▶ [Problem details]
A complete response lists each line of the data below that includes the word "username".

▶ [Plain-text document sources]

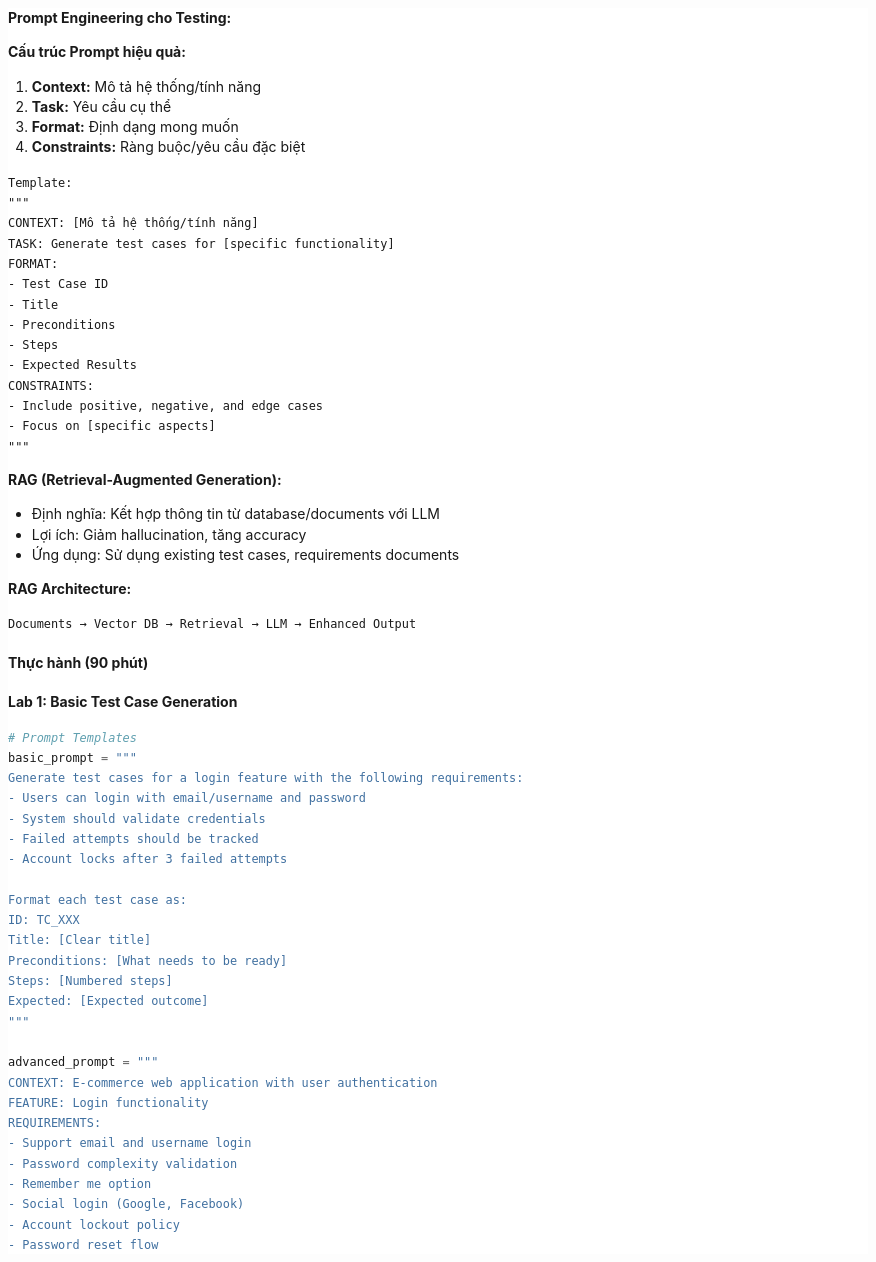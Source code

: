 **Prompt Engineering cho Testing:**

**Cấu trúc Prompt hiệu quả:**
1. **Context:** Mô tả hệ thống/tính năng
2. **Task:** Yêu cầu cụ thể
3. **Format:** Định dạng mong muốn
4. **Constraints:** Ràng buộc/yêu cầu đặc biệt

```
Template:
"""
CONTEXT: [Mô tả hệ thống/tính năng]
TASK: Generate test cases for [specific functionality]
FORMAT: 
- Test Case ID
- Title
- Preconditions
- Steps
- Expected Results
CONSTRAINTS:
- Include positive, negative, and edge cases
- Focus on [specific aspects]
"""
```

**RAG (Retrieval-Augmented Generation):**
- Định nghĩa: Kết hợp thông tin từ database/documents với LLM
- Lợi ích: Giảm hallucination, tăng accuracy
- Ứng dụng: Sử dụng existing test cases, requirements documents

**RAG Architecture:**
```
Documents → Vector DB → Retrieval → LLM → Enhanced Output
```

#### Thực hành (90 phút)

**Lab 1: Basic Test Case Generation**

```python
# Prompt Templates
basic_prompt = """
Generate test cases for a login feature with the following requirements:
- Users can login with email/username and password
- System should validate credentials
- Failed attempts should be tracked
- Account locks after 3 failed attempts

Format each test case as:
ID: TC_XXX
Title: [Clear title]
Preconditions: [What needs to be ready]
Steps: [Numbered steps]
Expected: [Expected outcome]
"""

advanced_prompt = """
CONTEXT: E-commerce web application with user authentication
FEATURE: Login functionality
REQUIREMENTS:
- Support email and username login
- Password complexity validation
- Remember me option
- Social login (Google, Facebook)
- Account lockout policy
- Password reset flow

```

▶ [Output of the exercise]
- Users can login with email/username and password
- Support email and username login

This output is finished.